The older eMac will be available until Apple has sold through its existing inventory, the company said.
Apple introduced the eMac in April 2002, amid fears that the company was losing its traditional customers in the education field.
The eMac was based on the iMac all-in-one, integrated CRT platform — just a few months after chief executive Steve Jobs had declared the CRT dead.
Shortly after its launch, Apple allowed its retail outlets to sell the eMac to consumers, although the company again restricted eMac sales to Apple education customers in 2005.
Although Apple's share in the PC market is tiny — roughly 2 percent of the PC market, by units sold — the company has always enjoyed a disproportionately large share of the education market, according to Roger Kay, principal analyst at Endpoint Technologies Associates.

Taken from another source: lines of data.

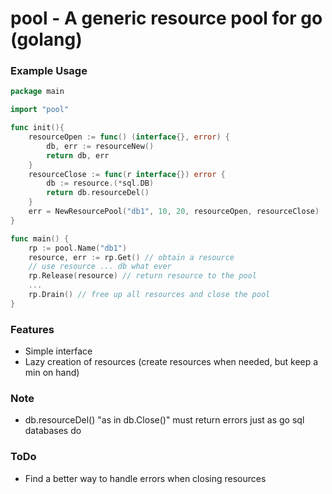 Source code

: # pool - A generic resource pool for go (golang)

### Example Usage

```go
package main

import "pool"

func init(){
	resourceOpen := func() (interface{}, error) {
		db, err := resourceNew()
		return db, err
	}
	resourceClose := func(r interface{}) error {
		db := resource.(*sql.DB)
		return db.resourceDel() 
	}
	err = NewResourcePool("db1", 10, 20, resourceOpen, resourceClose)
}

func main() {
	rp := pool.Name("db1")
	resource, err := rp.Get() // obtain a resource
	// use resource ... db what ever
	rp.Release(resource) // return resource to the pool
	...
	rp.Drain() // free up all resources and close the pool
}
```

### Features

- Simple interface
- Lazy creation of resources (create resources when needed, but keep a min on hand)

### Note
-  db.resourceDel() "as in db.Close()" must return errors just as go sql databases do

### ToDo
- Find a better way to handle errors when closing resources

Only today's K-12 students require desktops, however; university students typically use notebooks, Kay added.
However, Kay said he believed that the eMac's advantage was always one of price, and that by replacing a comparably priced iMac, Apple has kept its bases covered.
According to Kay, Apple shipped more than 300,000 iMacs to education customers worldwide. During the same period, it shipped around 40,000 eMacs to the same segment, or 13 percent of its total shipments to the educational market, he said.
"By far the majority of the shipments in education were iMacs anyway — the eMacs covered that lower price point," Kay said. "The education market has always been very price-sensitive; customers are likely to sacrifice a higher operating cost for a lower acquisition cost."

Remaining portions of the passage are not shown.